Valuation Metrics Signal Improved Price Attractiveness
Shekhawati Industries currently trades at a P/E ratio of 11.78, a significant reduction from levels seen in many of its peers within the Garments & Apparels industry. This P/E multiple is well below the sector heavyweights such as R&B Denims and SBC Exports, which command P/E ratios of 56.64 and 51.50 respectively, reflecting their premium valuations. The company’s price-to-book value stands at 2.64, which, while above the ideal value of 1, remains modest compared to some competitors classified as very expensive.
These valuation shifts have prompted a reclassification of Shekhawati Industries’ valuation grade from fair to attractive, signalling that the stock may now offer better value for investors seeking exposure to the garments sector. The company’s EV to EBITDA ratio of 11.18 also supports this view, indicating a more reasonable enterprise valuation relative to earnings before interest, tax, depreciation and amortisation.
Strong Operational Metrics Underpin Valuation
Beyond valuation multiples, Shekhawati Industries boasts robust operational performance metrics. Its latest return on capital employed (ROCE) stands at an impressive 43.23%, while return on equity (ROE) is a healthy 22.44%. These figures suggest efficient capital utilisation and profitability, which are critical factors in sustaining long-term shareholder value.

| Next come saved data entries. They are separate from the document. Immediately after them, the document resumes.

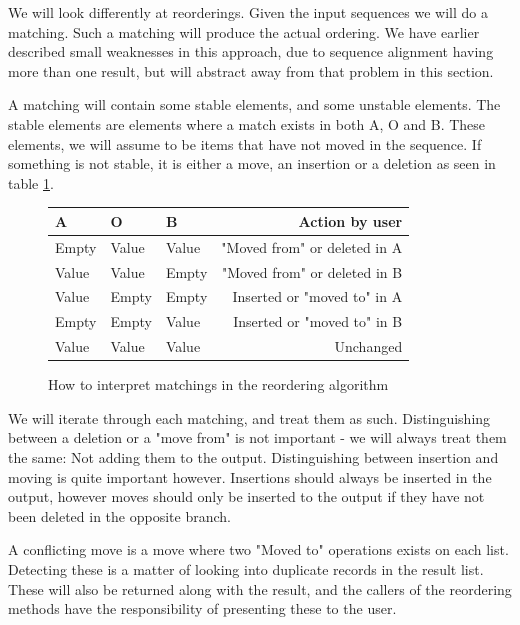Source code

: \documentclass[11pt]{article}
\begin{document}
We will look differently at reorderings. Given the input sequences we will do a matching. Such a matching will produce the actual ordering. We have earlier described small weaknesses in this approach, due to sequence alignment having more than one result, but will abstract away from that problem in this section.

A matching will contain some stable elements, and some unstable elements. The stable elements are elements where a match exists in both A, O and B. These elements, we will assume to be items that have not moved in the sequence. If something is not stable, it is either a move, an insertion or a deletion as seen in table \ref{ReorderingTable}.


\begin{figure}
\label{ReorderingTable}
\centering
\begin{tabular}{ | l | l | l || r |}
  \hline                        
   \textbf{A} & \textbf{O} & \textbf{B} & \textbf{Action by user} \\
  \hline                        
  Empty & Value & Value & "Moved from" or deleted in A \\
  Value & Value & Empty & "Moved from" or deleted in B \\
  Value & Empty & Empty & Inserted or "moved to" in A \\
  Empty & Empty & Value & Inserted or "moved to" in B \\
  Value & Value & Value & Unchanged \\
  \hline  
\end{tabular}
  \caption{How to interpret matchings in the reordering algorithm}
\end{figure}

We will iterate through each matching, and treat them as such. Distinguishing between a deletion or a "move from" is not important - we will always treat them the same: Not adding them to the output. Distinguishing between insertion and moving is quite important however. Insertions should always be inserted in the output, however moves should only be inserted to the output if they have not been deleted in the opposite branch. 

A conflicting move is a move where two "Moved to" operations exists on each list. Detecting these is a matter of looking into duplicate records in the result list. These will also be returned along with the result, and the callers of the reordering methods have the responsibility of presenting these to the user.
\end{document}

Such strong returns provide a fundamental rationale for the stock’s improved valuation grade despite recent price pressures.
Price Performance and Market Context
The stock’s current market price is ₹13.70, down 2.77% on the day, with a 52-week high of ₹26.89 and a low of ₹12.34. This wide trading range reflects significant volatility over the past year. Year-to-date, Shekhawati Industries has declined by 27.21%, underperforming the Sensex’s modest 2.26% loss over the same period. Over the last year, the stock has fallen 46.25%, contrasting sharply with the Sensex’s 10.60% gain. However, the company’s longer-term returns remain exceptional, with a three-year return of 2183.33% and a five-year return of 3161.90%, dwarfing the Sensex’s respective 39.74% and 67.42% gains.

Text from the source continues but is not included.